Following Ho Chi Minh: Bui Tin Assignment

Following Ho Chi Minh: Bui Tin Assignment Words: 1669

Following Ho Chi Minh: Bui Tin Bui Tin who served on the general staff of North Vietnam’s army received the unconditional surrender of South Vietnam. Tin later became the editor of Vietnam’s official newspaper, the “Peoples Daily”. Tin then immigrated to Paris after becoming disillusioned with the fruits of Vietnamese Communism. Following Ho Chi Minh allows the reader to gain valuable insight into how the North Vietnamese forces planned and executed the war, through military and psychological strategies.

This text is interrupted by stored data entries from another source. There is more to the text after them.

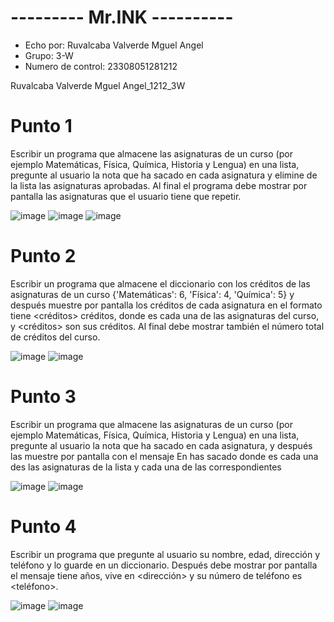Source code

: # --------- Mr.INK ----------
- Echo por: Ruvalcaba Valverde Mguel Angel
- Grupo: 3-W
- Numero de control: 23308051281212

Ruvalcaba Valverde Mguel Angel_1212_3W

# Punto 1
Escribir un programa que almacene las
asignaturas de un curso (por ejemplo Matemáticas, Física, Química, Historia y
Lengua) en una lista, pregunte al usuario la nota que ha sacado en cada
asignatura y elimine de la lista las asignaturas aprobadas. Al final el
programa debe mostrar por pantalla las asignaturas que el usuario tiene que
repetir.

![image](https://github.com/user-attachments/assets/428c423b-e1c2-4a8e-a441-68b82c808c5e)
![image](https://github.com/user-attachments/assets/71b1a1ec-db5d-4509-b815-e956830c7455)
![image](https://github.com/user-attachments/assets/86e7c161-0775-4156-ba0a-356218cb6094)

# Punto 2
Escribir un programa que almacene el diccionario
con los créditos de las asignaturas de un curso {'Matemáticas': 6, 'Física': 4, 'Química': 5} y
después muestre por pantalla los créditos de cada asignatura en el
formato <asignatura>
tiene <créditos> créditos, donde <asignatura> es
cada una de las asignaturas del curso, y <créditos> son sus créditos. Al final debe
mostrar también el número total de créditos del curso.

![image](https://github.com/user-attachments/assets/be5372d7-da3a-44ed-8bb5-7248df9751c9)
![image](https://github.com/user-attachments/assets/296daf28-69fc-4748-b7fc-172dc545530f)

# Punto 3
Escribir un programa que almacene las
asignaturas de un curso (por ejemplo Matemáticas, Física, Química, Historia y
Lengua) en una lista, pregunte al usuario la nota que ha sacado en cada
asignatura, y después las muestre por pantalla con el mensaje En <asignatura> has sacado <nota> donde <asignatura> es
cada una des las asignaturas de la lista y <nota> cada una de las correspondientes

![image](https://github.com/user-attachments/assets/1cb7139e-dbf4-4764-873f-27323e0e8354)
![image](https://github.com/user-attachments/assets/6b14073f-f25d-4d56-b5a5-957902b15c1e)

# Punto 4
Escribir un programa que pregunte al usuario su nombre, edad, dirección y
teléfono y lo guarde en un diccionario. Después debe mostrar por pantalla el
mensaje <nombre> tiene
<edad> años, vive en <dirección> y su número de teléfono es
<teléfono>.

![image](https://github.com/user-attachments/assets/f3ecfe63-47c7-47e3-9e19-2d5c7686c984)
![image](https://github.com/user-attachments/assets/5274c33a-e907-49a6-a312-d1eda65e0e5d)


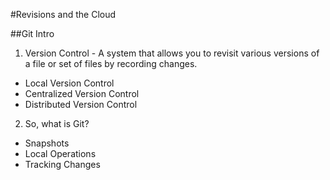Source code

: #Revisions and the Cloud

##Git Intro
1. Version Control - A system that allows you to revisit various versions of a file or set of files by recording changes.
* Local Version Control
* Centralized Version Control
* Distributed Version Control

2. So, what is Git?
* Snapshots
* Local Operations
* Tracking Changes
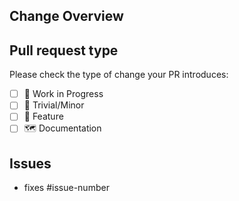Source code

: ## Change Overview

<!-- Insert PR description-->

## Pull request type

Please check the type of change your PR introduces:
- [ ] :construction: Work in Progress
- [ ] :hamster: Trivial/Minor
- [ ] :sunflower: Feature
- [ ] :world_map: Documentation

## Issues <!-- to auto-close the issue, add the "fixes" keyword -->

- fixes #issue-number
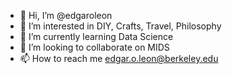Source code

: - 👋 Hi, I’m @edgaroleon
- 👀 I’m interested in DIY, Crafts, Travel, Philosophy
- 🌱 I’m currently learning Data Science
- 💞️ I’m looking to collaborate on MIDS
- 📫 How to reach me edgar.o.leon@berkeley.edu

<!---
edgaroleon/edgaroleon is a ✨ special ✨ repository because its `README.md` (this file) appears on your GitHub profile.
You can click the Preview link to take a look at your changes.
--->

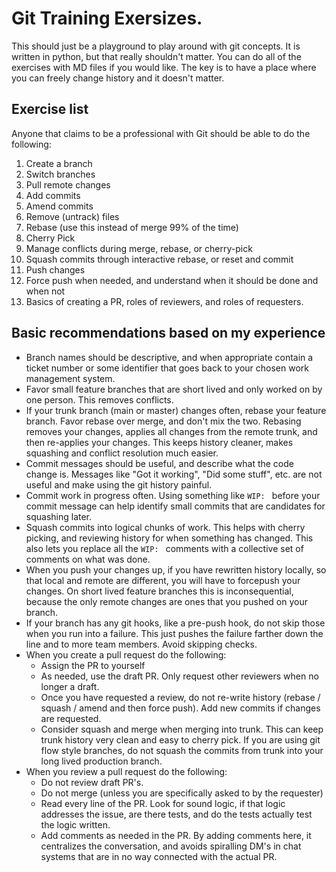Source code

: # Git Training Exersizes.

This should just be a playground to play around with git concepts. It is
written in python, but that really shouldn't matter. You can do all of the
exercises with MD files if you would like. The key is to have a place where you
can freely change history and it doesn't matter.

## Exercise list
Anyone that claims to be a professional with Git should be able to do the
following:

1. Create a branch
2. Switch branches
3. Pull remote changes
4. Add commits
5. Amend commits
6. Remove (untrack) files
7. Rebase (use this instead of merge 99% of the time)
8. Cherry Pick
9. Manage conflicts during merge, rebase, or cherry-pick
10. Squash commits through interactive rebase, or reset and commit
11. Push changes
12. Force push when needed, and understand when it should be done and when not
13. Basics of creating a PR, roles of reviewers, and roles of requesters.

## Basic recommendations based on my experience

* Branch names should be descriptive, and when appropriate contain a ticket
    number or some identifier that goes back to your chosen work management
    system.
* Favor small feature branches that are short lived and only worked on by one
    person. This removes conflicts.
* If your trunk branch (main or master) changes often, rebase your feature
    branch. Favor rebase over merge, and don't mix the two. Rebasing removes
    your changes, applies all changes from the remote trunk, and then
    re-applies your changes. This keeps history cleaner, makes squashing and
    conflict resolution much easier.
* Commit messages should be useful, and describe what the code change is.
    Messages like "Got it working", "Did some stuff", etc. are not useful and
    make using the git history painful.
* Commit work in progress often. Using something like `WIP: ` before your
    commit message can help identify small commits that are candidates for
    squashing later.
* Squash commits into logical chunks of work. This helps with cherry picking,
    and reviewing history for when something has changed. This also lets you
    replace all the `WIP: ` comments with a collective set of comments on what
    was done.
* When you push your changes up, if you have rewritten history locally, so that
    local and remote are different, you will have to forcepush your changes. On
    short lived feature branches this is inconsequential, because the only
    remote changes are ones that you pushed on your branch.
* If your branch has any git hooks, like a pre-push hook, do not skip those
    when you run into a failure. This just pushes the failure farther down the
    line and to more team members. Avoid skipping checks.
* When you create a pull request do the following:
    * Assign the PR to yourself
    * As needed, use the draft PR. Only request other reviewers when no longer
        a draft.
    * Once you have requested a review, do not re-write history (rebase /
        squash / amend and then force push). Add new commits if changes are
        requested.
    * Consider squash and merge when merging into trunk. This can keep trunk
        history very clean and easy to cherry pick. If you are using git flow
        style branches, do not squash the commits from trunk into your long
        lived production branch.
* When you review a pull request do the following:
    * Do not review draft PR's.
    * Do not merge (unless you are specifically asked to by the requester)
    * Read every line of the PR. Look for sound logic, if that logic addresses
        the issue, are there tests, and do the tests actually test the logic
        written.
    * Add comments as needed in the PR. By adding comments here, it centralizes
        the conversation, and avoids spiralling DM's in chat systems that are
        in no way connected with the actual PR.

Bui Tin effectively explains the decisions the United States made during the Vietnam conflict, their mistakes, and missed opportunities. Bui Tin accurately describes the emotion of the people in the Vietnam conflict, especially those in the south. Through Bui Tin the reader is able to gain an inside view of the Vietnamese people, learning more inside information than any western book could ever reveal. The initial strategy with the Americans had been the same in dealing with the French previously. By fighting a long war which would break the Americans will, to help South Vietnam (Pg. 7). Ho Chi Minh said, “We don’t need to win military victories, we only need to hit them until they give up and get out”. Bui Tin explains the initial mistakes on how the Americans planned to win the war. On the event of full out war, the U. S. planned to win as quickly as possible, using the least amount of troops as possible (Pg. 57). The U. S. Believed such a small primitive enemy could not last long against one of the world’s superpowers. Throughout the book Bui Tin explains how important the Ho Chi Minh trail was for the North in their efforts in the war.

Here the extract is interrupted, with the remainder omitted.